Bei SRTP wird nur der Nutzinhalt eines Datenpakets mit dem Advanced-Encryption-Standard AES verschlüsselt. Dieses symmetrische Verfahren ist erheblich effizienter als asymmetrische Verfahren und somit besonders gut für latenzkritische Anwendungen wie VoIP geeignet. Die Header-Information des Pakets, in der Absender and Adressat enthalten sind, sowie die Signalisierung bleiben von der Verschlüsselung unberührt. Am Routing im Netz müssen deshalb keine besonderen Änderungen durchgeführt werden, es bleibt unbeeinträchtigt. Insbesondere ermöglicht die unverschlüsselte Signalisierung auch den Einsatz von VoIP über Paketfilter hinweg, der wegen der bei VoIP verwendeten dynamischen Ports ansonsten problematisch wäre. Prophylaktisch sämtliche eventuell benötigten Ports frei zu schalten, ist in der Regel keine akzeptable Option. Also muss der Paketfilter als Application-Layer-Gateway arbeiten und die Signalisierung mitbekommen und verstehen, um zu sehen, dass es sich hier um eine erlaubte VoIP-Applikation handelt und um die benötigten Ports temporär zu öffnen. Verschlüsselt man aus Sicherheitsgründen nicht nur die Nutzlast, sondern auch die SIP- oder H.323-Signalisierung, so hat der Paketfilter keine Chance. Ein weiterer Vorteil unverschlüsselter Header, der allerdings in performanten Netzen eine untergeordnete Rolle spielen sollte, ist die Tatsache, dass sie sich verlustfrei komprimieren lassen, um die Netzwerklast zu reduzieren.

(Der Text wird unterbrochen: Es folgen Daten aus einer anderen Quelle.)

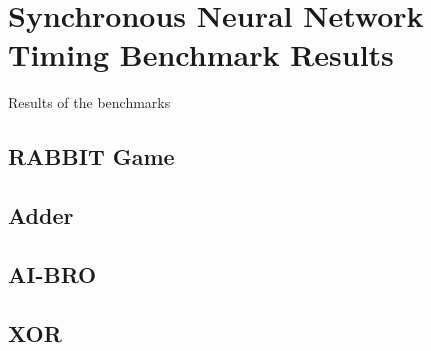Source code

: \section{Synchronous Neural Network Timing Benchmark Results}
Results of the benchmarks

\subsection{RABBIT Game}

\subsection{Adder}

\subsection{AI-BRO}

\subsection{XOR}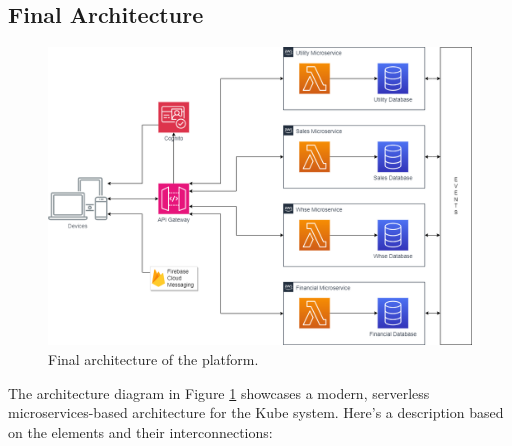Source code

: \subsection{Final Architecture}
\begin{figure}
    \centering
    \includegraphics[scale=0.35]{Pictures/5_architecture2.png}
    \caption{Final architecture of the platform.}
    \label{fig:5_architecture}
\end{figure}
The architecture diagram in Figure \ref{fig:5_architecture} showcases a modern, serverless
microservices-based architecture for the Kube system. Here's a description based on the elements and
their interconnections:

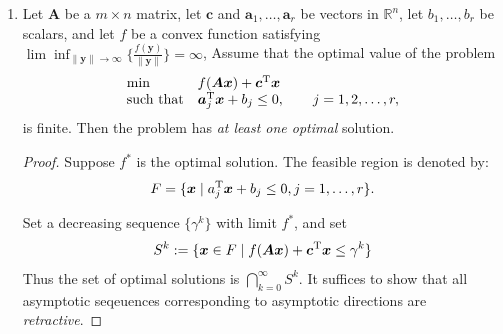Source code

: \begin{enumerate}
\begin{proof}
\begin{enumerate}
\[\]
for some $z$ on secant line between $x$ and $y$. It follows that
\begin{equation}
\inp{\nabla f(x)}{y-x}+\frac{1}{2}m\|y-x\|^2\le f(y)-f(x)\le\inp{\nabla f(x)}{y-x}+\frac{1}{2}M\|y-x\|^2\label{Eq:2}
\end{equation}
Taking the infimum of $y$ over Eq.(\ref{Eq:2}), we derive:
\begin{align*}
\inf_{y\in X}\left\{\inp{\nabla f(x)}{y-x}+\frac{1}{2}m\|y-x\|^2\right\}&=-\theta_m(x)\\
&\le \inf_{y\in X}f(y)-f(x)=f(x^*)-f(x)\\
&\le\inf_{y\in X}\left\{\inp{\nabla f(x)}{y-x}+\frac{1}{2}M\|y-x\|^2\right\}\\&=-\theta_M(x)
\end{align*}
Or equivalently, $\theta_M(x)\le f(x)-f(x^*)\le \theta_m(x)$.


\end{enumerate}



\end{proof}
\item
Let $\bm A$ be a $m\times n$ matrix, let $\bm c$ and $\bm a_1,\dots,\bm a_r$ be vectors in $\mathbb{R}^n$, let $b_1,\dots,b_r$ be scalars, and let $f$ be a convex function satisfying $\lim\inf_{\|\bm y\|\to\infty}\{\frac{f(\bm y)}{\|\bm y\|}\}=\infty$, Assume that the optimal value of the problem
\begin{equation}
\begin{array}{ll}
\min&f(\bm{Ax})+\bm c^{\mathrm T}\bm x\\
\mbox{such that}&\bm a_j^{\mathrm T}\bm x+b_j\le0,\qquad j=1,2,\dots,r,
\end{array}
\end{equation}
is finite. Then the problem has \emph{at least one optimal} solution.
\begin{proof}
Suppose $f^*$ is the optimal solution. The feasible region is denoted by:
\[
F=\{\bm x \mid a_j^{\mathrm T}\bm x+b_j\le0,j=1,\dots,r\}.
\] 

Set a decreasing sequence $\{\gamma^k\}$ with limit $f^*$, and set
\[
S^k:=\{\bm x\in F\mid f(\bm{Ax})+\bm c^{\mathrm T}\bm x\le\gamma^k\}
\]
Thus the set of optimal solutions is $\bigcap_{k=0}^\infty S^k$. It suffices to show that all asymptotic seqeuences corresponding to asymptotic directions are \emph{retractive}.


\end{proof}
\end{enumerate}
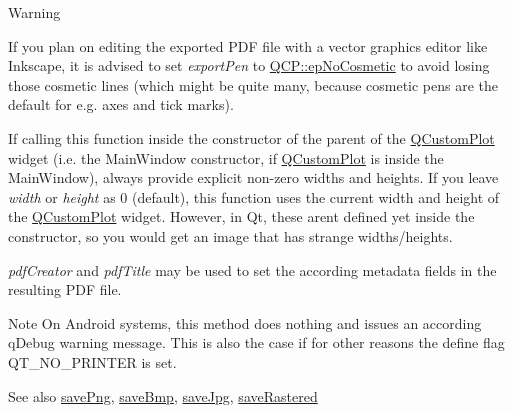 \begin{DoxyWarning}{Warning}
\begin{DoxyItemize}
\item If you plan on editing the exported P\+DF file with a vector graphics editor like Inkscape, it is advised to set {\itshape export\+Pen} to \hyperlink{namespace_q_c_p_a17844f19e1019693a953e1eb93536d2faec51f17ee42178094138e69ac73daa52}{Q\+C\+P\+::ep\+No\+Cosmetic} to avoid losing those cosmetic lines (which might be quite many, because cosmetic pens are the default for e.\+g. axes and tick marks). \item If calling this function inside the constructor of the parent of the \hyperlink{class_q_custom_plot}{Q\+Custom\+Plot} widget (i.\+e. the Main\+Window constructor, if \hyperlink{class_q_custom_plot}{Q\+Custom\+Plot} is inside the Main\+Window), always provide explicit non-\/zero widths and heights. If you leave {\itshape width} or {\itshape height} as 0 (default), this function uses the current width and height of the \hyperlink{class_q_custom_plot}{Q\+Custom\+Plot} widget. However, in Qt, these aren\textquotesingle{}t defined yet inside the constructor, so you would get an image that has strange widths/heights.\end{DoxyItemize}
{\itshape pdf\+Creator} and {\itshape pdf\+Title} may be used to set the according metadata fields in the resulting P\+DF file.
\end{DoxyWarning}
\begin{DoxyNote}{Note}
On Android systems, this method does nothing and issues an according q\+Debug warning message. This is also the case if for other reasons the define flag {\ttfamily Q\+T\+\_\+\+N\+O\+\_\+\+P\+R\+I\+N\+T\+ER} is set.
\end{DoxyNote}
\begin{DoxySeeAlso}{See also}
\hyperlink{class_q_custom_plot_ac92cc9256d12f354b40a4be4600b5fb9}{save\+Png}, \hyperlink{class_q_custom_plot_ae3a86ed0795670e50afa21759d4fa13d}{save\+Bmp}, \hyperlink{class_q_custom_plot_a76f0d278e630a711fa6f48048cfd83e4}{save\+Jpg}, \hyperlink{class_q_custom_plot_ad7723ce2edfa270632ef42b03a444352}{save\+Rastered} 
\end{DoxySeeAlso}
\mbox{\label{class_q_custom_plot_ac92cc9256d12f354b40a4be4600b5fb9}} 
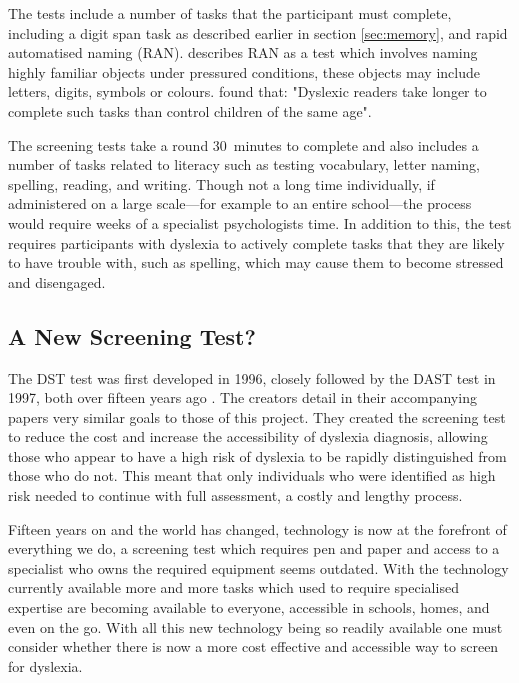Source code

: \documentclass[journal]{IEEEtran}
\begin{document}
The tests include a number of tasks that the participant must complete, including a digit span task as described earlier in section \ref{sec:memory}, and rapid automatised naming (RAN). \cite{snowling} describes RAN as a test which involves naming highly familiar objects under pressured conditions, these objects may include letters, digits, symbols or colours. \cite{snowling} found that: "Dyslexic readers take longer to complete such tasks than control children of the same age".
 
The screening tests take a round 30~minutes to complete and also includes a number of tasks related to literacy such as testing vocabulary, letter naming, spelling, reading, and writing\cite{screeningTests}. Though not a long time individually, if administered on a large scale---for example to an entire school---the process would require weeks of a specialist psychologists time. In addition to this, the test requires participants with dyslexia to actively complete tasks that they are likely to have trouble with, such as spelling, which may cause them to become stressed and disengaged. 

\subsection{A New Screening Test?}
The DST test was first developed in 1996, closely followed by the DAST test in 1997, both over fifteen years ago \cite{dastTest, dstTest}. The creators detail in their accompanying papers very similar goals to those of this project. They created the screening test to reduce the cost and increase the accessibility of dyslexia diagnosis, allowing those who appear to have a high risk of dyslexia to be rapidly distinguished from those who do not. This meant that only individuals who were identified as high risk needed to continue with full assessment, a costly and lengthy process.

Fifteen years on and the world has changed, technology is now at the forefront of everything we do, a screening test which requires pen and paper and access to a specialist who owns the required equipment seems outdated. 
With the technology currently available more and more tasks which used to require specialised expertise are becoming available to everyone, accessible in schools, homes, and even on the go. With all this new technology being so readily available one must consider whether there is now a more cost effective and accessible way to screen for dyslexia.
\end{document}
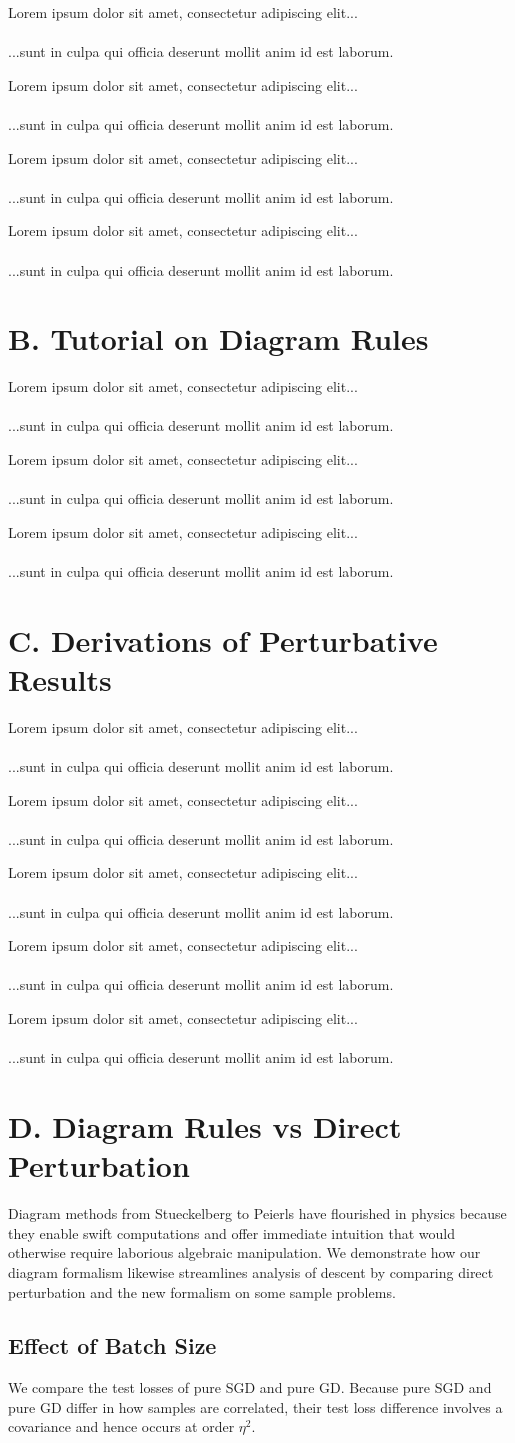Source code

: \documentclass{article}
\newcommand{\lorem}[1]{
    Lorem ipsum dolor sit amet, consectetur adipiscing elit...\\
    \nopagebreak\vspace{#1cm} \ \\
    ...sunt in culpa qui officia deserunt mollit anim id est laborum.
}
\begin{document}
    \lorem{3}
    \lorem{3}
    \lorem{3}
    \lorem{3}

\section*{B. Tutorial on Diagram Rules}
    \lorem{3}
    \lorem{3}
    \lorem{3}

\section*{C. Derivations of Perturbative Results}

    \lorem{3}
    \lorem{3}
    \lorem{3}
    \lorem{3}
    \lorem{3}

\section*{D. Diagram Rules vs Direct Perturbation}
    Diagram methods from Stueckelberg to Peierls have flourished in physics
    because they enable swift computations and offer immediate intuition that
    would otherwise require laborious algebraic manipulation.  We demonstrate
    how our diagram formalism likewise streamlines analysis of descent by
    comparing direct perturbation and the new formalism on some sample
    problems.

    \subsection*{Effect of Batch Size}
        We compare the test losses of pure SGD and pure GD.  Because pure
        SGD and pure GD differ in how samples are correlated, their test loss
        difference involves a covariance and hence occurs at order $\eta^2$.  
\end{document}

Um zusätzliche Latenzzeiten zu vermeiden, die sich negativ auf die Sprachqualität auswirken, ist die AES-Verschlüsselung üblicherweise in Hardware realisiert. Entsprechende Endgeräte vorausgesetzt, merkt der Anwender keinen Unterschied, ob das Gespräch nun verschlüsselt wird oder nicht. Besonders vorteilhaft wirkt sich die Hardware-Verschlüsselung bei Endgeräten mit geringer Rechenleistung aus, etwa bei stationären oder mobilen IP-Telefonen.

Neben der Verschlüsselung der RTP-Nachrichten ermöglicht SRTP auch eine sichere Authentifizierung und garantiert die Integrität der übertragenen Daten. Diese beiden Funktionen werden über einen zweiten Sitzungsschlüssel realisiert. Zudem bietet SRTP einen zuverlässigen Schutz gegen Replay-Angriffe. Das sind Angriffe, bei denen abgefangene RTP- oder RTCP-Pakete zeitversetzt erneut gesendet werden, beispielsweise um eine DoS-Attacke durchzuführen. Zum Schutz davor beinhaltet die SRTP-Spezifikation eine sogenannte Replay-Liste auf Seiten des Empfängers, die Indices von bereits erhaltenen und als authentisch erkannten Paketen enthält. Jedes empfangene Paket wird nun gegen diese Liste geprüft und bei Übereinstimmung mit einem Listeneintrag verworfen. Die Größe der Liste ist nicht standardisiert – sie kann abhängig vom Sicherheitsbedürfnis und dem im Endgerät zur Verfügung stehenden Speicherplatz gewählt werden.

Mit der Sicherstellung von Vertraulichkeit und Authentifizierung sowie der Replay-Protection deckt SRTP eine ganze Reihe von Sicherheitsanforderungen in VoIP-Umgebungen ab. Zudem bietet SRTP die Möglichkeit, mit Header-Komprimierung und mit bestehenden QoS-Mechanismen zusammen zu arbeiten, was es zum idealen Protokoll für Sprachdaten macht.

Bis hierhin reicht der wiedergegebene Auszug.